For each line below that contains the word "maxnum", make a copy.

─── Record excerpts

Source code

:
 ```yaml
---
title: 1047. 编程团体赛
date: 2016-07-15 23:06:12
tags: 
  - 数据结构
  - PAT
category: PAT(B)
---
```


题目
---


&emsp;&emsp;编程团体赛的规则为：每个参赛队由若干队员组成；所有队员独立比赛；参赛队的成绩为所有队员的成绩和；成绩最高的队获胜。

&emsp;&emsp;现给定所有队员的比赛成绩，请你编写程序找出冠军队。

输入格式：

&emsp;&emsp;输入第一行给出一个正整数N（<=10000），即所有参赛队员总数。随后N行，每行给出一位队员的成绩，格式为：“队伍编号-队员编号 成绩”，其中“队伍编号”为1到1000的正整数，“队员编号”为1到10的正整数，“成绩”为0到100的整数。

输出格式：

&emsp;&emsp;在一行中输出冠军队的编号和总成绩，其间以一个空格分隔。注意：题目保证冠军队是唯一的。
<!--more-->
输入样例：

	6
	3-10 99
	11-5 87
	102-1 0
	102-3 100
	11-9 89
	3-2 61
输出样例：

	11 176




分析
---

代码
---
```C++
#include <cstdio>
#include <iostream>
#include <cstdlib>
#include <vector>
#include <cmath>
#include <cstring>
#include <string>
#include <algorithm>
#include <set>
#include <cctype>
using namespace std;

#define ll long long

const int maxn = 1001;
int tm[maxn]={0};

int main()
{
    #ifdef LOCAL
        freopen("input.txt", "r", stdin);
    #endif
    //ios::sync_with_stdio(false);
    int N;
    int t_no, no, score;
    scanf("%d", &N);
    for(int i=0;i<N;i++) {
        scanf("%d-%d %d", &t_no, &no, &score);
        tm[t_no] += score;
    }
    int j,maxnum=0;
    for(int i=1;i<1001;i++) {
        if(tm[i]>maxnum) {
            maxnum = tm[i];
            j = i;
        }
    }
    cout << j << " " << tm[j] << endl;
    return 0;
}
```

──────

** Task solution **
    int j,maxnum=0;
        if(tm[i]>maxnum) {
            maxnum = tm[i];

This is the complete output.